Would you give all of the records again, exactly as they read?

Saved data entries:
^^^^^^^^

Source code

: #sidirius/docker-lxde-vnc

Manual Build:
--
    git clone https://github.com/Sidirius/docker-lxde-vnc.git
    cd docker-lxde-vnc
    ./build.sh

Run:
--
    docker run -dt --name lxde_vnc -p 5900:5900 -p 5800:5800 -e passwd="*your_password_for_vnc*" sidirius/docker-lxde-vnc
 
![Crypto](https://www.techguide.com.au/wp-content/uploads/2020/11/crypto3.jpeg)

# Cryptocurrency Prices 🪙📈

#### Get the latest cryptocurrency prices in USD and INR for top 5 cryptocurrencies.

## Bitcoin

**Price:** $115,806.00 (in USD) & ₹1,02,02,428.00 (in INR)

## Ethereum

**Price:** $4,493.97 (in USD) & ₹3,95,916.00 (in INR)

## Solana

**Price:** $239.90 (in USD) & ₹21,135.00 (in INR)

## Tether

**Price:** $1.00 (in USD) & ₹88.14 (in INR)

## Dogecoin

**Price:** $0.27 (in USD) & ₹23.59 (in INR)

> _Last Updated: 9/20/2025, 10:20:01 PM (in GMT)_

^^^^^^^^

_EXPECTED ANSWER_:
Source code

: #sidirius/docker-lxde-vnc

Manual Build:
--
    git clone https://github.com/Sidirius/docker-lxde-vnc.git
    cd docker-lxde-vnc
    ./build.sh

Run:
--
    docker run -dt --name lxde_vnc -p 5900:5900 -p 5800:5800 -e passwd="*your_password_for_vnc*" sidirius/docker-lxde-vnc
 
![Crypto](https://www.techguide.com.au/wp-content/uploads/2020/11/crypto3.jpeg)

# Cryptocurrency Prices 🪙📈

#### Get the latest cryptocurrency prices in USD and INR for top 5 cryptocurrencies.

## Bitcoin

**Price:** $115,806.00 (in USD) & ₹1,02,02,428.00 (in INR)

## Ethereum

**Price:** $4,493.97 (in USD) & ₹3,95,916.00 (in INR)

## Solana

**Price:** $239.90 (in USD) & ₹21,135.00 (in INR)

## Tether

**Price:** $1.00 (in USD) & ₹88.14 (in INR)

## Dogecoin

**Price:** $0.27 (in USD) & ₹23.59 (in INR)

> _Last Updated: 9/20/2025, 10:20:01 PM (in GMT)_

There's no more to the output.